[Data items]
=== Section Start ===
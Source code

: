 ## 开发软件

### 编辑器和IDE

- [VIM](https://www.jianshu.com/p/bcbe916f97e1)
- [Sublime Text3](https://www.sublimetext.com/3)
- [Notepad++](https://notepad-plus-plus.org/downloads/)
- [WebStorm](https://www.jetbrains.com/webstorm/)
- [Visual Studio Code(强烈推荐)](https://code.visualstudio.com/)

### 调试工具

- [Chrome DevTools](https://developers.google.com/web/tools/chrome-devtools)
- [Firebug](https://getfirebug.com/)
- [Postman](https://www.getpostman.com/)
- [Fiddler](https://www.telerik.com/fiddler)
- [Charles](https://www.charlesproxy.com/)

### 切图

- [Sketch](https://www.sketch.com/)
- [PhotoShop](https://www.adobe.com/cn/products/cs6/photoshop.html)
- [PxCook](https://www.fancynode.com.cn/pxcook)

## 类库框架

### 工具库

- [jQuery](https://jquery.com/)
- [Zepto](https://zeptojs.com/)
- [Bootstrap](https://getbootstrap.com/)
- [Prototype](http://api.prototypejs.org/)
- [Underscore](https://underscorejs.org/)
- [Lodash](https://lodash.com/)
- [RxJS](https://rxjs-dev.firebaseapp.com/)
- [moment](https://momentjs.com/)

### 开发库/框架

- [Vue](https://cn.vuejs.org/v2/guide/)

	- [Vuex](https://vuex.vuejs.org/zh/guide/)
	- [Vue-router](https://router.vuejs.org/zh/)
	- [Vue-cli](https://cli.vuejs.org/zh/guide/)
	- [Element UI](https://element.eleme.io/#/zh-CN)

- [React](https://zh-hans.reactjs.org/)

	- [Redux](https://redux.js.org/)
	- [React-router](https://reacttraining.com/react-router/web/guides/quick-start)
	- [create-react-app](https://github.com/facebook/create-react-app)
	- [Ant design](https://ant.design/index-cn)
=== Section End ===
EXERCISE AIM
Start to finish, copy the records above with no differences.

RESPONSE TO THE TASK
Source code

: ## 开发软件

### 编辑器和IDE

- [VIM](https://www.jianshu.com/p/bcbe916f97e1)
- [Sublime Text3](https://www.sublimetext.com/3)
- [Notepad++](https://notepad-plus-plus.org/downloads/)
- [WebStorm](https://www.jetbrains.com/webstorm/)
- [Visual Studio Code(强烈推荐)](https://code.visualstudio.com/)

### 调试工具

- [Chrome DevTools](https://developers.google.com/web/tools/chrome-devtools)
- [Firebug](https://getfirebug.com/)
- [Postman](https://www.getpostman.com/)
- [Fiddler](https://www.telerik.com/fiddler)
- [Charles](https://www.charlesproxy.com/)

### 切图

- [Sketch](https://www.sketch.com/)
- [PhotoShop](https://www.adobe.com/cn/products/cs6/photoshop.html)
- [PxCook](https://www.fancynode.com.cn/pxcook)

## 类库框架

### 工具库

- [jQuery](https://jquery.com/)
- [Zepto](https://zeptojs.com/)
- [Bootstrap](https://getbootstrap.com/)
- [Prototype](http://api.prototypejs.org/)
- [Underscore](https://underscorejs.org/)
- [Lodash](https://lodash.com/)
- [RxJS](https://rxjs-dev.firebaseapp.com/)
- [moment](https://momentjs.com/)

### 开发库/框架

- [Vue](https://cn.vuejs.org/v2/guide/)

	- [Vuex](https://vuex.vuejs.org/zh/guide/)
	- [Vue-router](https://router.vuejs.org/zh/)
	- [Vue-cli](https://cli.vuejs.org/zh/guide/)
	- [Element UI](https://element.eleme.io/#/zh-CN)

- [React](https://zh-hans.reactjs.org/)

	- [Redux](https://redux.js.org/)
	- [React-router](https://reacttraining.com/react-router/web/guides/quick-start)
	- [create-react-app](https://github.com/facebook/create-react-app)
	- [Ant design](https://ant.design/index-cn)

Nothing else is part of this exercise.